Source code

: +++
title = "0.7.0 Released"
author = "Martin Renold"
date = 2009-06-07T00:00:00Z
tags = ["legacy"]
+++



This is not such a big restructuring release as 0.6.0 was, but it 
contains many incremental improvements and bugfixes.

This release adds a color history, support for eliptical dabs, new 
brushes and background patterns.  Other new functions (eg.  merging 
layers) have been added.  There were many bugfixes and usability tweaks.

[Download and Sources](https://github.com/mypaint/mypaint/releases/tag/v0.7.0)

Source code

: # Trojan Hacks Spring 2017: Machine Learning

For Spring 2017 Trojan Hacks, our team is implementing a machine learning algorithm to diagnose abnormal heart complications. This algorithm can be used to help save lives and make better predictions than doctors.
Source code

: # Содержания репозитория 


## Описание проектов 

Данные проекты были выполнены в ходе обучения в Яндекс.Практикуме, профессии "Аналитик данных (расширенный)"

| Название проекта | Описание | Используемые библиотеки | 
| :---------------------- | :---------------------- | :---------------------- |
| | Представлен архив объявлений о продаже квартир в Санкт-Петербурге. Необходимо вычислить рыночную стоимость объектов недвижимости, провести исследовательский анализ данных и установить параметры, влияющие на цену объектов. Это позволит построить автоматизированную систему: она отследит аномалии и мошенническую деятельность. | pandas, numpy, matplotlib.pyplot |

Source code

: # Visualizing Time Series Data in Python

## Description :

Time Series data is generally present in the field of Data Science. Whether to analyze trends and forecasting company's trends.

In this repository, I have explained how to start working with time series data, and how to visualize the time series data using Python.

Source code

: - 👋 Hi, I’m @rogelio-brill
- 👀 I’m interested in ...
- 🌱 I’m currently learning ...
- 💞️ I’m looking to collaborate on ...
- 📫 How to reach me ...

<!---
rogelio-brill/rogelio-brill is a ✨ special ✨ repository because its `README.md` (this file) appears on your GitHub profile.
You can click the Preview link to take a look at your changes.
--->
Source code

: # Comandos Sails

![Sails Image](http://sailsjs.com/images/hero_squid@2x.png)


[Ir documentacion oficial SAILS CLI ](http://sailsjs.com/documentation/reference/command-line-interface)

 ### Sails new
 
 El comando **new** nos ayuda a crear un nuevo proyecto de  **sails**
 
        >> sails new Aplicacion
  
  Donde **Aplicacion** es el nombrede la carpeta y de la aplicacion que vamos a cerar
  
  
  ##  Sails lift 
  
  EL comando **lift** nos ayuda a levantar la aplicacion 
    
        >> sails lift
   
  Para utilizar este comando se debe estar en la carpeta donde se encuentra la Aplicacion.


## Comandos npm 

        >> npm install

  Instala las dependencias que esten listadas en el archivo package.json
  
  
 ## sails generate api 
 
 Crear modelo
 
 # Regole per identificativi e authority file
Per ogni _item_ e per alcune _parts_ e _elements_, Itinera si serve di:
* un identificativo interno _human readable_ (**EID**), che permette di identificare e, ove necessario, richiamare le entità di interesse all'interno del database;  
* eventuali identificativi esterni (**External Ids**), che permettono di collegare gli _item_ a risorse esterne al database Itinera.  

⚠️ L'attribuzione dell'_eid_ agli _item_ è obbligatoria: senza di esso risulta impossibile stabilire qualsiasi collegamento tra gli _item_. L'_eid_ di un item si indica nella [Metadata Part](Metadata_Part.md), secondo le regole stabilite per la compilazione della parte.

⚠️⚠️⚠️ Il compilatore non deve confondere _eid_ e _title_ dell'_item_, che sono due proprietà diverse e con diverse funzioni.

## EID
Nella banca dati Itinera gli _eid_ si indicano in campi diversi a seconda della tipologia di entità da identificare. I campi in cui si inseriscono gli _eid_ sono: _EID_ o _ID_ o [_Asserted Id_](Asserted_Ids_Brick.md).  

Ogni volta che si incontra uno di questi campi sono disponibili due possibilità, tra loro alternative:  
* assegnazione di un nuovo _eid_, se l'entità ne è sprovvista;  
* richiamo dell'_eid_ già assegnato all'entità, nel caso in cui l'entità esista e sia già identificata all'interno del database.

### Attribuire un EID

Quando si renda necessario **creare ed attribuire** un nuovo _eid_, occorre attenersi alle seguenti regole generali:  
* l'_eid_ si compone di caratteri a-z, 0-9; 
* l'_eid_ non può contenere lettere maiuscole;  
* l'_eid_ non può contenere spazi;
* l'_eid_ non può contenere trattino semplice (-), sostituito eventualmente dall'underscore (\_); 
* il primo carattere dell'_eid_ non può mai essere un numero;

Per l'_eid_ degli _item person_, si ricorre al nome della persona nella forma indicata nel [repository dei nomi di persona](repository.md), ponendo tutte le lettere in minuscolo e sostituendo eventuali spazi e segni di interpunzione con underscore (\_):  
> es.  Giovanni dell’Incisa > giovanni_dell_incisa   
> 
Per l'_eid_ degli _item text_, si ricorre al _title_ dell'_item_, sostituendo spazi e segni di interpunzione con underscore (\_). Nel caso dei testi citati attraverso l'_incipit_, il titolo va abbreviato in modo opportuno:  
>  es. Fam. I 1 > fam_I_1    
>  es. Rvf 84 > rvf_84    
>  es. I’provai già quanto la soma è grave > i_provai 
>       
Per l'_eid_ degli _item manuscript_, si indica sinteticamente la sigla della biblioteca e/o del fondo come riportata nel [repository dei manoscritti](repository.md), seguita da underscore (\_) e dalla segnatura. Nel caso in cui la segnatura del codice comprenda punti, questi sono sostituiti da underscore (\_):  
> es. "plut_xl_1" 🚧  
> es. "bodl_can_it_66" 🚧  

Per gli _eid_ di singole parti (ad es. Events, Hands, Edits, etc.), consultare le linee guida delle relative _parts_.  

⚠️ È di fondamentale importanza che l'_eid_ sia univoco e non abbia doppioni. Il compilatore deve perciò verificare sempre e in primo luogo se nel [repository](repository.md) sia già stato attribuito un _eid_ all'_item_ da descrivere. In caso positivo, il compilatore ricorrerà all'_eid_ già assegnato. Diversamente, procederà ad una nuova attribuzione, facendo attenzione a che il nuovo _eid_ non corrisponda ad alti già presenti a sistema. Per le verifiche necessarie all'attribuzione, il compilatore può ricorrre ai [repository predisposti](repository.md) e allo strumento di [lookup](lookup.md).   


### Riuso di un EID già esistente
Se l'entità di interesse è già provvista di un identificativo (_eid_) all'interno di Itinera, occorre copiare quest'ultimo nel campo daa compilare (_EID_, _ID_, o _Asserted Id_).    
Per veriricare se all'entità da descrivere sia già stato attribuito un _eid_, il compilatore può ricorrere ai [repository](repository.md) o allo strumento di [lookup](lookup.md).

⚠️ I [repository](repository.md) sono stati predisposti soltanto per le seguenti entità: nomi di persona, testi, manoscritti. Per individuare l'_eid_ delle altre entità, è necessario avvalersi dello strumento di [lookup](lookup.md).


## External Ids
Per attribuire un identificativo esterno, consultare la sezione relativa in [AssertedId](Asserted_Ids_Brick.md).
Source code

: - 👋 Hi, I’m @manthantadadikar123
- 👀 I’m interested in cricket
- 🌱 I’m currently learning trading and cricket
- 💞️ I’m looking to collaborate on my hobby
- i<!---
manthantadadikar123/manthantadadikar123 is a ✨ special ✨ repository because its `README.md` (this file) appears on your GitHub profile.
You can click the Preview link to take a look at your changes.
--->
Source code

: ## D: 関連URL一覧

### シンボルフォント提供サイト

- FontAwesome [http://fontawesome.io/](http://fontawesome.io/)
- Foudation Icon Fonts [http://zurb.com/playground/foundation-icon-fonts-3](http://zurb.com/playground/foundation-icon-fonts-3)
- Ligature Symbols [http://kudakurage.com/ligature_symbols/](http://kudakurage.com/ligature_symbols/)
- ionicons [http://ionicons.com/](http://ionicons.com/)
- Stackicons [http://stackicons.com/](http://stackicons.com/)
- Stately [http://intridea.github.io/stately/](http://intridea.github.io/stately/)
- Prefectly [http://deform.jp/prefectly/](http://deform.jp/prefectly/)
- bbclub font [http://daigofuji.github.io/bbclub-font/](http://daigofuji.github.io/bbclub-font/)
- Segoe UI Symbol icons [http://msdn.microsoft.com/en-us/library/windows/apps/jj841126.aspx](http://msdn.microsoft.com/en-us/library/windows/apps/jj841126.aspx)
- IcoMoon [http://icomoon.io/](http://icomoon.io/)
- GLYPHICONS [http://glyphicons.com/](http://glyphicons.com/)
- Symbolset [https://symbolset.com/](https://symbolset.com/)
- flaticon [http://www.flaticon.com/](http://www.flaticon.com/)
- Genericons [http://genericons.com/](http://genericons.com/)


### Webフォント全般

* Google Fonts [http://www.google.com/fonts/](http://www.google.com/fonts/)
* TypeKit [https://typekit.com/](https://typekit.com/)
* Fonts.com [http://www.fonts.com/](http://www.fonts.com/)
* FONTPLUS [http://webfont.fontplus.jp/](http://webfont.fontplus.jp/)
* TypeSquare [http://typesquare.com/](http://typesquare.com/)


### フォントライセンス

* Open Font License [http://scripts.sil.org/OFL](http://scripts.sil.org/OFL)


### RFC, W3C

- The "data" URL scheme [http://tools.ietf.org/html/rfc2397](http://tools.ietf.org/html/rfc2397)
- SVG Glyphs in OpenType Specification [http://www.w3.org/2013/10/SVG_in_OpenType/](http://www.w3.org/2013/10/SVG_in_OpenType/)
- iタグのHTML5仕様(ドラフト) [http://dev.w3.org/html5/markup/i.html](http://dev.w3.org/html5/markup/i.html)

━━━

AIM OF THE EXERCISE: From the material above, set down exactly the lines between the line holding "This release adds" and the line holding "2017: Machine Learning", inclusive. Include nothing else.

EXERCISE SOLUTION:
This release adds a color history, support for eliptical dabs, new 
brushes and background patterns.  Other new functions (eg.  merging 
layers) have been added.  There were many bugfixes and usability tweaks.

[Download and Sources](https://github.com/mypaint/mypaint/releases/tag/v0.7.0)

Source code

: # Trojan Hacks Spring 2017: Machine Learning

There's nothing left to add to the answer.